If there’s any silver lining for airline customers in the pandemic, it’s been the hope that airlines would once again become human, and start treating passengers as more than a number on a spreadsheet. There’s already evidence that’s happening, with airlines dropping change fees and other unfriendly policies. But not yet at British Airways.
In the airline’s own inimitable way, British Airways actually making things harder for customers, by changing the number of hours your flight schedule needs to change, to become eligible for a refund.
British Airways Changes Refund Policy
Typically, airlines are very reasonable when a schedule change occurs to your flights. A schedule change is defined as when the airline changes the timing of your flights, after you’ve booked, and it’s totally out of your control.
When this happens, a variety of possibilities open up, from better routings or times, to date changes and more. In a time when many are losing work, and trips may simply no longer be possible due to restrictions, the refund option is also an important one.
Prior to this week, British Airways allowed refunds on any flight schedule changes over 2 hours. That’s no longer the case.
In these instances, customers could accept new flights, re-routes or vouchers, but the refund was a distinctly defined and important possibility. For travelers with a meeting schedule, an event to attend or tight connection to another onward journey, two hours could make all the difference, so it all seemed fair.
Now, British Airways has amended its internal schedule change refund policy, and the airline is allowed to tinker with your itinerary by up to 4 hours, before agents would be allowed to issue you a refund. Your 10PM London departure could become a 1:59AM departure and there’s no refund for you.
Option 3 – Full or Part Refund (available when schedule change is more than 240 minutes from the original departure time)British Airways New Rebooking Policy
You can view the full suite of changes here, at British Airways. Airline schedule changes become a legal matter of refund right at 6 hours, but airlines have historically offered more generous policies in hopes of keeping customers happy, and earning repeat business, hence the previous 2 hour mark.
Interestingly, this applies to all British Airways flights, but also Transatlantic Joint Venture flights with American, Finnair and Iberia, and Qatar Airways Joint Venture flights.
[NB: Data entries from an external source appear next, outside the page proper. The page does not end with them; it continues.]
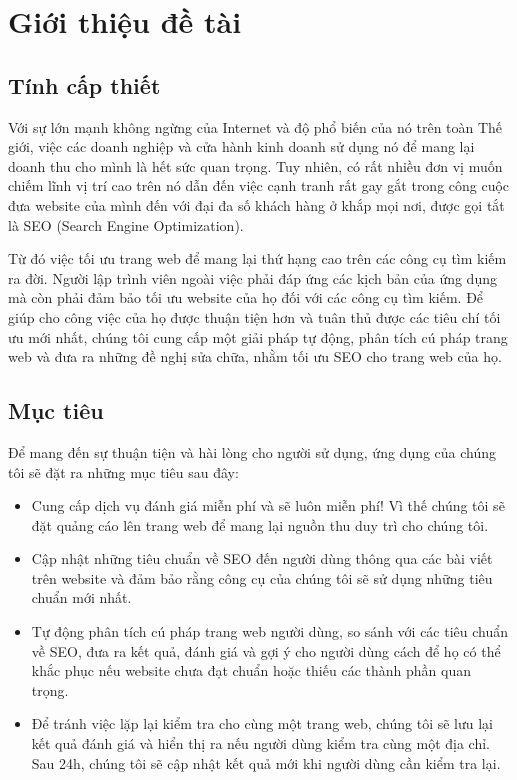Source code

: \chapter{Giới thiệu đề tài}
\section{Tính cấp thiết}
Với sự lớn mạnh không ngừng của Internet và độ phổ biến của nó trên toàn Thế giới, việc các doanh nghiệp và cửa hành kinh doanh sử dụng nó để mang lại doanh thu cho mình là hết sức quan trọng. Tuy nhiên, có rất nhiều đơn vị muốn chiếm lĩnh vị trí cao trên nó dẫn đến việc cạnh tranh rất gay gắt trong công cuộc đưa website của mình đến với đại đa số khách hàng ở khắp mọi nơi, được gọi tắt là SEO (Search Engine Optimization).
\par
Từ đó việc tối ưu trang web để mang lại thứ hạng cao trên các công cụ tìm kiếm ra đời. Người lập trình viên ngoài việc phải đáp ứng các kịch bản của ứng dụng mà còn phải đảm bảo tối ưu website của họ đối với các công cụ tìm kiếm. Để giúp cho công việc của họ được thuận tiện hơn và tuân thủ được các tiêu chí tối ưu mới nhất, chúng tôi cung cấp một giải pháp tự động, phân tích cú pháp trang web và đưa ra những đề nghị sửa chữa, nhằm tối ưu SEO cho trang web của họ.
\section{Mục tiêu}
Để mang đến sự thuận tiện và hài lòng cho người sử dụng, ứng dụng của chúng tôi sẽ đặt ra những mục tiêu sau đây:
\begin{itemize}
	\item Cung cấp dịch vụ đánh giá miễn phí và sẽ luôn miễn phí! Vì thế chúng tôi sẽ đặt quảng cáo lên trang web để mang lại nguồn thu duy trì cho chúng tôi.
	\item Cập nhật những tiêu chuẩn về SEO đến người dùng thông qua các bài viết trên website và đảm bảo rằng công cụ của chúng tôi sẽ sử dụng những tiêu chuẩn mới nhất.
	\item Tự động phân tích cú pháp trang web người dùng, so sánh với các tiêu chuẩn về SEO, đưa ra kết quả, đánh giá và gợi ý cho người dùng cách để họ có thể khắc phục nếu website chưa đạt chuẩn hoặc thiếu các thành phần quan trọng.
	\item Để tránh việc lặp lại kiểm tra cho cùng một trang web, chúng tôi sẽ lưu lại kết quả đánh giá và hiển thị ra nếu người dùng kiểm tra cùng một địa chỉ. Sau 24h, chúng tôi sẽ cập nhật kết quả mới khi người dùng cần kiểm tra lại.
\end{itemize}
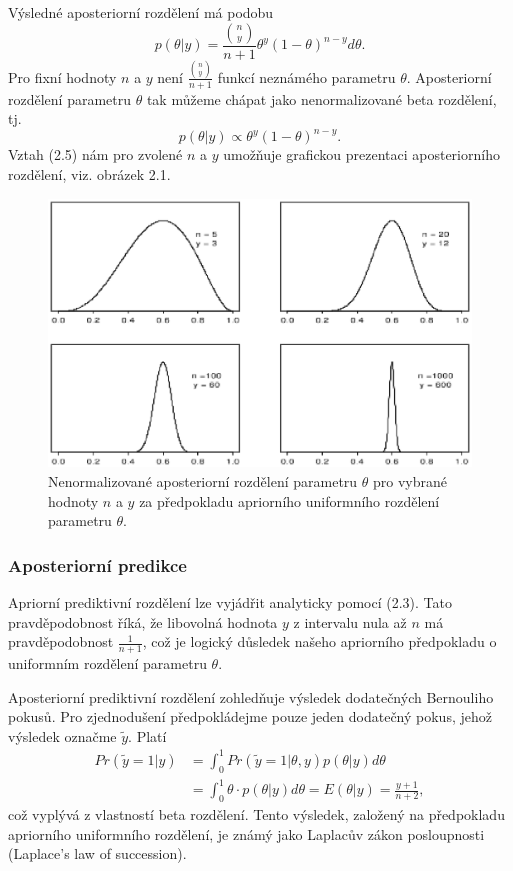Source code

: Výsledné aposteriorní rozdělení má podobu
\begin{equation}
p(\theta | y) = \frac{{n \choose y}}{n + 1} \theta^y (1 - \theta) ^ {n - y} d\theta.
\end{equation}
Pro fixní hodnoty $n$ a $y$ není $\frac{{n \choose y}}{n + 1}$ funkcí neznámého parametru $\theta$. Aposteriorní rozdělení parametru $\theta$ tak můžeme chápat jako nenormalizované beta rozdělení, tj.
\begin{equation}
p(\theta | y) \varpropto \theta^y (1 - \theta)^{n - y}.
\end{equation}
Vztah (2.5) nám pro zvolené $n$ a $y$ umožňuje grafickou prezentaci aposteriorního rozdělení, viz. obrázek 2.1.
\begin{figure}[htp]
\centering
\includegraphics[scale = 0.65]{pictures/fig_2_1.eps}
\caption{Nenormalizované aposteriorní rozdělení parametru $\theta$ pro vybrané hodnoty $n$ a $y$ za předpokladu apriorního uniformního rozdělení parametru $\theta$.}
\label{fig_2_1}
\end{figure}

\subsubsection{Aposteriorní predikce}

Apriorní prediktivní rozdělení lze vyjádřit analyticky pomocí (2.3). Tato pravděpodobnost říká, že libovolná hodnota $y$ z intervalu nula až $n$ má pravděpodobnost $\frac{1}{n + 1}$, což je logický důsledek našeho apriorního předpokladu o uniformním rozdělení parametru $\theta$.

Aposteriorní prediktivní rozdělení zohledňuje výsledek dodatečných Bernouliho pokusů. Pro zjednodušení předpokládejme pouze jeden dodatečný pokus, jehož výsledek označme $\tilde{y}$. Platí
\begin{equation}
\begin{split}
Pr(\tilde{y} = 1 | y) & = \int_0^1 Pr(\tilde{y} = 1 | \theta, y)p(\theta|y)d\theta\\
 & = \int_0^1 \theta \cdot p(\theta | y) d\theta = E(\theta | y) = \frac{y + 1}{n + 2},
\end{split}
\end{equation}
což vyplývá z vlastností beta rozdělení. Tento výsledek, založený na předpokladu apriorního uniformního rozdělení, je známý jako Laplacův zákon posloupnosti (Laplace's law of succession).

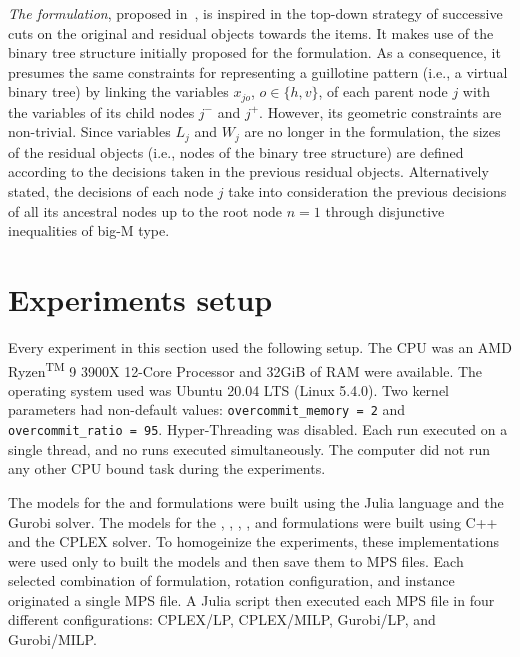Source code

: \emph{The {\modelOrigami} formulation}, proposed in~\citet{martin:2020:top}, is inspired in the top-down strategy of successive cuts on the original and residual objects towards the items.
It makes use of the binary tree structure initially proposed for the {\modelHierarchical} formulation.
As a consequence, it presumes the same constraints for representing a guillotine pattern (i.e., a virtual binary tree) by linking the variables $x_{jo}$, $o \in \{h,v\}$, of each parent node $j$ with the variables of its child nodes $j^-$ and $j^+$.
However, its geometric constraints are non-trivial.
Since variables $L_j$ and $W_j$ are no longer in the formulation, the sizes of the residual objects (i.e., nodes of the binary tree structure) are defined according to the decisions taken in the previous residual objects.
Alternatively stated, the decisions of each node $j$ take into consideration the previous decisions of all its ancestral nodes up to the root node $n=1$ through disjunctive inequalities of big-M type.

\section{Experiments setup}
\label{sec:setup_other_formulations}

Every experiment in this section used the following setup.
The CPU was an AMD\textsuperscript{\textregistered} Ryzen\textsuperscript{TM} 9 3900X
 12-Core Processor %
and 32GiB of RAM were available. %
The operating system used was Ubuntu 20.04 LTS (Linux 5.4.0).
Two kernel parameters had non-default values: \texttt{overcommit_memory = 2} and \texttt{overcommit_ratio = 95}.
Hyper-Threading was disabled.
Each run executed on a single thread, and no runs executed simultaneously.
The computer did not run any other CPU bound task during the experiments.

The models for the {\modelBecker} and {\modelFMT} formulations were built using the Julia language and the Gurobi solver.
The models for the {\modelBCE}, {\modelGrid}, {\modelHierarchical}, {\modelImplicit}, and {\modelOrigami} formulations were built using C++ and the CPLEX solver.
To homogeinize the experiments, these implementations were used only to built the models and then save them to MPS files.
Each selected combination of formulation, rotation configuration, and instance originated a single MPS file.
A Julia script then executed each MPS file in four different configurations: CPLEX/LP, CPLEX/MILP, Gurobi/LP, and Gurobi/MILP.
Unfortunately, the policy includes European short haul, which could diminish quite a few vacations or business trips.
A short two day city break, for which British Airways typically offers tremendous value, would be quite a different proposition if your 12 noon flights arriving at 3PM moved to 355PM flights arriving at 6:55PM, thus losing half a day. British Airways can do that now, and there’s no recourse for refund.
While global airlines drop change fees and reintroduce lucrative loyalty offerings, British Airways is tinkering with small minded, customer unfriendly policies which will further impede future bookings. This begs the question: why now?
British Airways has slashed its autumn and winter flying schedules to a bare minimum, as the UK Government continues to drag its feet over testing in place of quarantine. All airlines are making huge amendments to flight schedules, but locking people’s cash in while these changes are made will only reduce consumer confidence to book again.